What I mean is something that exhibits the external behaviour of a conscious being perfectly yet does so by means that are completely different to how a conscious being does it.
It is nice and mechanical, different mechanics but same outcome. A cleverbot is a fake consciousness because it's programmers made no attempt to replicate an actual conscious being merely it's externally observable behaviour. It is does not become any less fake simply because it becomes good enough to perfectly replicate the behaviour rather than imperfectly.
I do not think I could do most of the things I do without having self-reflectivity, etc.
If you do the same thing a lot consciously, you tend to end up doing it reflectively without being aware of it I find. But that is just me, perhaps this is not so for you, it is one more reason to conclude you to be a philosophical zombie I guess, since the more differences there are between you and I, the lower the probability of your also being a conscious being.
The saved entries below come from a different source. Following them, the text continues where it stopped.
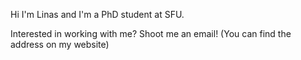 Hi I'm Linas and I'm a PhD student at SFU.

Interested in working with me? Shoot me an email! (You can find the address on my website)
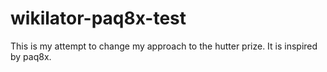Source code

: # wikilator-paq8x-test
This is my attempt to change my approach to the hutter prize.  It is inspired by paq8x.
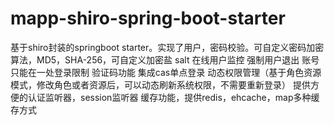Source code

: # mapp-shiro-spring-boot-starter
基于shiro封装的springboot starter。实现了用户，密码校验。可自定义密码加密算法，MD5，SHA-256，可自定义加密盐 salt 在线用户监控 强制用户退出 账号只能在一处登录限制 验证码功能 集成cas单点登录 动态权限管理（基于角色资源模式，修改角色或者资源后，可以动态刷新系统权限，不需要重新登录） 提供方便的认证监听器，session监听器 缓存功能，提供redis，ehcache，map多种缓存方式

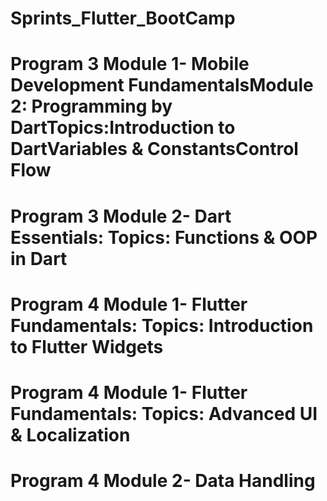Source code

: # Sprints_Flutter_BootCamp
# Program 3 Module 1- Mobile Development FundamentalsModule 2: Programming by DartTopics:Introduction to DartVariables & ConstantsControl Flow
# Program 3 Module 2- Dart Essentials: Topics: Functions & OOP in Dart
# Program 4 Module 1- Flutter Fundamentals: Topics: Introduction to Flutter Widgets
# Program 4 Module 1- Flutter Fundamentals: Topics: Advanced UI & Localization
# Program 4 Module 2- Data Handling
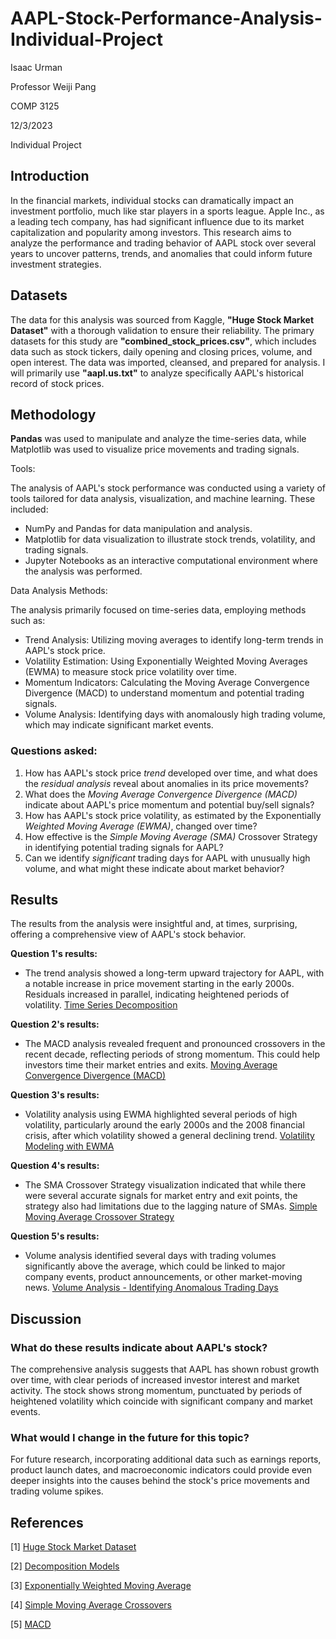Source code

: 
# AAPL-Stock-Performance-Analysis-Individual-Project

Isaac Urman

Professor Weiji Pang

COMP 3125

12/3/2023

Individual Project

## Introduction
In the financial markets, individual stocks can dramatically impact an investment portfolio, much like star players in a sports league. Apple Inc., as a leading tech company, has had significant influence due to its market capitalization and popularity among investors. This research aims to analyze the performance and trading behavior of AAPL stock over several years to uncover patterns, trends, and anomalies that could inform future investment strategies.


## Datasets
The data for this analysis was sourced from Kaggle, **"Huge Stock Market Dataset"** with a thorough validation to ensure their reliability. The primary datasets for this study are **"combined_stock_prices.csv"**, which includes data such as stock tickers, daily opening and closing prices, volume, and open interest. The data was imported, cleansed, and prepared for analysis. I will primarily use **"aapl.us.txt"** to analyze specifically AAPL's historical record of stock prices.

## Methodology
**Pandas** was used to manipulate and analyze the time-series data, while Matplotlib was used to visualize price movements and trading signals.

Tools:

The analysis of AAPL's stock performance was conducted using a variety of tools tailored for data analysis, visualization, and machine learning. These included:

- NumPy and Pandas for data manipulation and analysis.
- Matplotlib for data visualization to illustrate stock trends, volatility, and trading signals.
- Jupyter Notebooks as an interactive computational environment where the analysis was performed.

Data Analysis Methods:

The analysis primarily focused on time-series data, employing methods such as:

- Trend Analysis: Utilizing moving averages to identify long-term trends in AAPL's stock price.
- Volatility Estimation: Using Exponentially Weighted Moving Averages (EWMA) to measure stock price volatility over time.
- Momentum Indicators: Calculating the Moving Average Convergence Divergence (MACD) to understand momentum and potential trading signals.
- Volume Analysis: Identifying days with anomalously high trading volume, which may indicate significant market events.


### Questions asked:

1. How has AAPL's stock price *trend* developed over time, and what does the *residual analysis* reveal about anomalies in its price movements?
2. What does the *Moving Average Convergence Divergence (MACD)* indicate about AAPL's price momentum and potential buy/sell signals?
3. How has AAPL's stock price volatility, as estimated by the Exponentially *Weighted Moving Average (EWMA)*, changed over time?
4. How effective is the *Simple Moving Average (SMA)* Crossover Strategy in identifying potential trading signals for AAPL?
5. Can we identify *significant* trading days for AAPL with unusually high volume, and what might these indicate about market behavior?


## Results
The results from the analysis were insightful and, at times, surprising, offering a comprehensive view of AAPL's stock behavior.

**Question 1's results:**
- The trend analysis showed a long-term upward trajectory for AAPL, with a notable increase in price movement starting in the early 2000s. Residuals increased in parallel, indicating heightened periods of volatility.
[Time Series Decomposition](graph/question1.png)

**Question 2's results:**
- The MACD analysis revealed frequent and pronounced crossovers in the recent decade, reflecting periods of strong momentum. This could help investors time their market entries and exits.
[Moving Average Convergence Divergence (MACD)](graph/question2.png)

**Question 3's results:**
- Volatility analysis using EWMA highlighted several periods of high volatility, particularly around the early 2000s and the 2008 financial crisis, after which volatility showed a general declining trend.
[Volatility Modeling with EWMA](graph/question3.png)

**Question 4's results:**
- The SMA Crossover Strategy visualization indicated that while there were several accurate signals for market entry and exit points, the strategy also had limitations due to the lagging nature of SMAs.
[Simple Moving Average Crossover Strategy](graph/question4.png)

**Question 5's results:**
- Volume analysis identified several days with trading volumes significantly above the average, which could be linked to major company events, product announcements, or other market-moving news.
[Volume Analysis - Identifying Anomalous Trading Days](graph/question5.png)

## Discussion
### What do these results indicate about AAPL's stock?
The comprehensive analysis suggests that AAPL has shown robust growth over time, with clear periods of increased investor interest and market activity. The stock shows strong momentum, punctuated by periods of heightened volatility which coincide with significant company and market events.
### What would I change in the future for this topic?
For future research, incorporating additional data such as earnings reports, product launch dates, and macroeconomic indicators could provide even deeper insights into the causes behind the stock's price movements and trading volume spikes.

## References
[1] [Huge Stock Market Dataset](www.kaggle.com/datasets/borismarjanovic/price-volume-data-for-all-us-stocks-etfs)

[2] [Decomposition Models](https://online.stat.psu.edu/stat510/lesson/5/5.1/0)

[3] [Exponentially Weighted Moving Average](https://www.investopedia.com/articles/07/ewma.asp)

[4] [Simple Moving Average Crossovers](https://www.schwab.com/learn/story/understanding-simple-moving-average-crossovers)

[5] [MACD](https://www.fidelity.com/learning-center/trading-investing/technical-analysis/technical-indicator-guide/macd)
What do you mean, "nowhere for the minds to go"? Minds are abstractions, not physical objects. It is not like the brain contains a Mind Lobe, which is incapable of being placed inside a processor. If a computer replicates the function of a brain, the mind has been transferred. The mind is software.
So wrong. Minds are not only objects, material or otherwise but they are only actual objects the existence of which is certain to be so. If a computer replicates the function of a brain, it is nothing but a computer that replicates the function of a brain. The cleverness is yours, not it's.
Being a thing does not imply having complete knowledge of the thing. Does a bridge know civil engineering?
A bridge is not conscious and neither are brains for that matter. If consciousness had a physical form then the being would necessarily know the complete details of it's own physical makeup because everything about it's physical makeup *is* made of consciousness.
It's a subtle and not entirely important difference. The mind is currently only found within the brain, and has never been separated. Because of this, we treat the mind and the brain as the same thing quite often.
The mind has never been found *anywhere*. The brain is at best the projecting machine that produces the mind, the mind itself however is not *in* the brain because if it were we would have an intuitive understanding of neuroscience, which we lack. That we need to learn neuroscience in the first place implies that our brain is part of the 'external reality' and not the mind.
The results of one's actions are fundamentally uncertain, and yet all consequentialist ethical systems depend upon the results of actions. "What should I do?" is dependent on the results of doing A, and B, and so on - even though there is an uncertainty in those terms. You still have to choose whichever consequence you think is best.
That is a problem with consequentialist ethical systems.